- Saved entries
☆ ☆ ☆ ☆ ☆

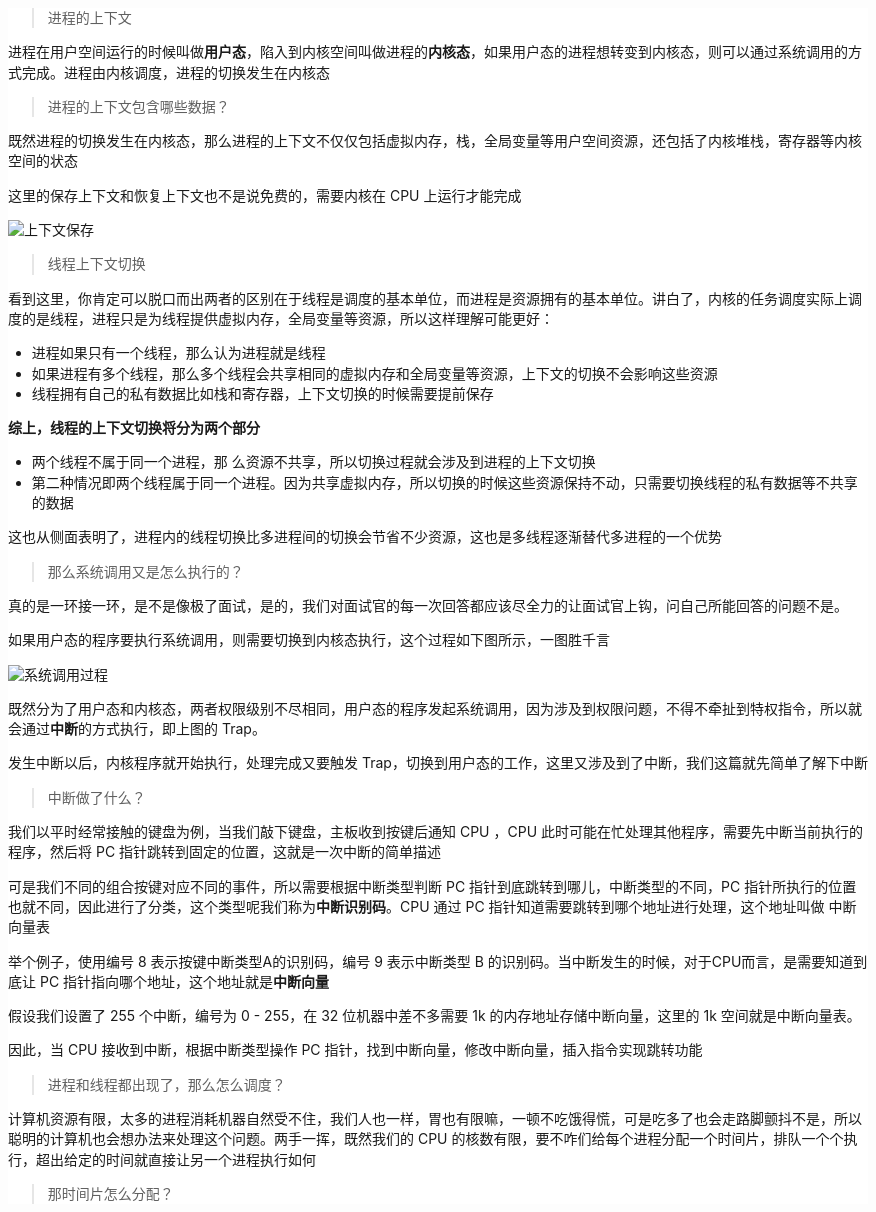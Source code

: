 > 进程的上下文

进程在用户空间运行的时候叫做**用户态**，陷入到内核空间叫做进程的**内核态**，如果用户态的进程想转变到内核态，则可以通过系统调用的方式完成。进程由内核调度，进程的切换发生在内核态

> 进程的上下文包含哪些数据？

既然进程的切换发生在内核态，那么进程的上下文不仅仅包括虚拟内存，栈，全局变量等用户空间资源，还包括了内核堆栈，寄存器等内核空间的状态

这里的保存上下文和恢复上下文也不是说免费的，需要内核在 CPU 上运行才能完成

![上下文保存](https://img-blog.csdnimg.cn/20210113201634361.png?x-oss-process=image/watermark,type_ZmFuZ3poZW5naGVpdGk,shadow_10,text_aHR0cHM6Ly9ibG9nLmNzZG4ubmV0L0wxNTUxOTU0MzgzNw==,size_1,color_FFFFFF,t_70#pic_center)


> 线程上下文切换

看到这里，你肯定可以脱口而出两者的区别在于线程是调度的基本单位，而进程是资源拥有的基本单位。讲白了，内核的任务调度实际上调度的是线程，进程只是为线程提供虚拟内存，全局变量等资源，所以这样理解可能更好：

- 进程如果只有一个线程，那么认为进程就是线程
- 如果进程有多个线程，那么多个线程会共享相同的虚拟内存和全局变量等资源，上下文的切换不会影响这些资源
- 线程拥有自己的私有数据比如栈和寄存器，上下文切换的时候需要提前保存

**综上，线程的上下文切换将分为两个部分**

- 两个线程不属于同一个进程，那 么资源不共享，所以切换过程就会涉及到进程的上下文切换
- 第二种情况即两个线程属于同一个进程。因为共享虚拟内存，所以切换的时候这些资源保持不动，只需要切换线程的私有数据等不共享的数据

这也从侧面表明了，进程内的线程切换比多进程间的切换会节省不少资源，这也是多线程逐渐替代多进程的一个优势

> 那么系统调用又是怎么执行的？

真的是一环接一环，是不是像极了面试，是的，我们对面试官的每一次回答都应该尽全力的让面试官上钩，问自己所能回答的问题不是。

如果用户态的程序要执行系统调用，则需要切换到内核态执行，这个过程如下图所示，一图胜千言

![系统调用过程](https://img-blog.csdnimg.cn/20210113201655775.png?x-oss-process=image/watermark,type_ZmFuZ3poZW5naGVpdGk,shadow_10,text_aHR0cHM6Ly9ibG9nLmNzZG4ubmV0L0wxNTUxOTU0MzgzNw==,size_1,color_FFFFFF,t_70#pic_center)


既然分为了用户态和内核态，两者权限级别不尽相同，用户态的程序发起系统调用，因为涉及到权限问题，不得不牵扯到特权指令，所以就会通过**中断**的方式执行，即上图的 Trap。

发生中断以后，内核程序就开始执行，处理完成又要触发 Trap，切换到用户态的工作，这里又涉及到了中断，我们这篇就先简单了解下中断

> 中断做了什么？

我们以平时经常接触的键盘为例，当我们敲下键盘，主板收到按键后通知 CPU ，CPU 此时可能在忙处理其他程序，需要先中断当前执行的程序，然后将 PC 指针跳转到固定的位置，这就是一次中断的简单描述

可是我们不同的组合按键对应不同的事件，所以需要根据中断类型判断 PC 指针到底跳转到哪儿，中断类型的不同，PC 指针所执行的位置也就不同，因此进行了分类，这个类型呢我们称为**中断识别码**。CPU 通过 PC 指针知道需要跳转到哪个地址进行处理，这个地址叫做 中断向量表

举个例子，使用编号 8 表示按键中断类型A的识别码，编号 9 表示中断类型 B 的识别码。当中断发生的时候，对于CPU而言，是需要知道到底让 PC 指针指向哪个地址，这个地址就是**中断向量**

假设我们设置了 255 个中断，编号为 0 - 255，在 32 位机器中差不多需要 1k 的内存地址存储中断向量，这里的 1k 空间就是中断向量表。

因此，当 CPU 接收到中断，根据中断类型操作 PC 指针，找到中断向量，修改中断向量，插入指令实现跳转功能


> 进程和线程都出现了，那么怎么调度？

计算机资源有限，太多的进程消耗机器自然受不住，我们人也一样，胃也有限嘛，一顿不吃饿得慌，可是吃多了也会走路脚颤抖不是，所以聪明的计算机也会想办法来处理这个问题。两手一挥，既然我们的 CPU 的核数有限，要不咋们给每个进程分配一个时间片，排队一个个执行，超出给定的时间就直接让另一个进程执行如何

> 那时间片怎么分配？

☆ ☆ ☆ ☆ ☆

- DESCRIPTION OF THE TASK
Copy out, exactly and alone, the lines of the entries above between the ones holding "进程在用户空间运行的时候叫做" and "真的是一环接一环，是不是像极", inclusive.

- SOLUTION TO THIS PROBLEM
进程在用户空间运行的时候叫做**用户态**，陷入到内核空间叫做进程的**内核态**，如果用户态的进程想转变到内核态，则可以通过系统调用的方式完成。进程由内核调度，进程的切换发生在内核态

> 进程的上下文包含哪些数据？

既然进程的切换发生在内核态，那么进程的上下文不仅仅包括虚拟内存，栈，全局变量等用户空间资源，还包括了内核堆栈，寄存器等内核空间的状态

这里的保存上下文和恢复上下文也不是说免费的，需要内核在 CPU 上运行才能完成

![上下文保存](https://img-blog.csdnimg.cn/20210113201634361.png?x-oss-process=image/watermark,type_ZmFuZ3poZW5naGVpdGk,shadow_10,text_aHR0cHM6Ly9ibG9nLmNzZG4ubmV0L0wxNTUxOTU0MzgzNw==,size_1,color_FFFFFF,t_70#pic_center)


> 线程上下文切换

看到这里，你肯定可以脱口而出两者的区别在于线程是调度的基本单位，而进程是资源拥有的基本单位。讲白了，内核的任务调度实际上调度的是线程，进程只是为线程提供虚拟内存，全局变量等资源，所以这样理解可能更好：

- 进程如果只有一个线程，那么认为进程就是线程
- 如果进程有多个线程，那么多个线程会共享相同的虚拟内存和全局变量等资源，上下文的切换不会影响这些资源
- 线程拥有自己的私有数据比如栈和寄存器，上下文切换的时候需要提前保存

**综上，线程的上下文切换将分为两个部分**

- 两个线程不属于同一个进程，那 么资源不共享，所以切换过程就会涉及到进程的上下文切换
- 第二种情况即两个线程属于同一个进程。因为共享虚拟内存，所以切换的时候这些资源保持不动，只需要切换线程的私有数据等不共享的数据

这也从侧面表明了，进程内的线程切换比多进程间的切换会节省不少资源，这也是多线程逐渐替代多进程的一个优势

> 那么系统调用又是怎么执行的？

真的是一环接一环，是不是像极了面试，是的，我们对面试官的每一次回答都应该尽全力的让面试官上钩，问自己所能回答的问题不是。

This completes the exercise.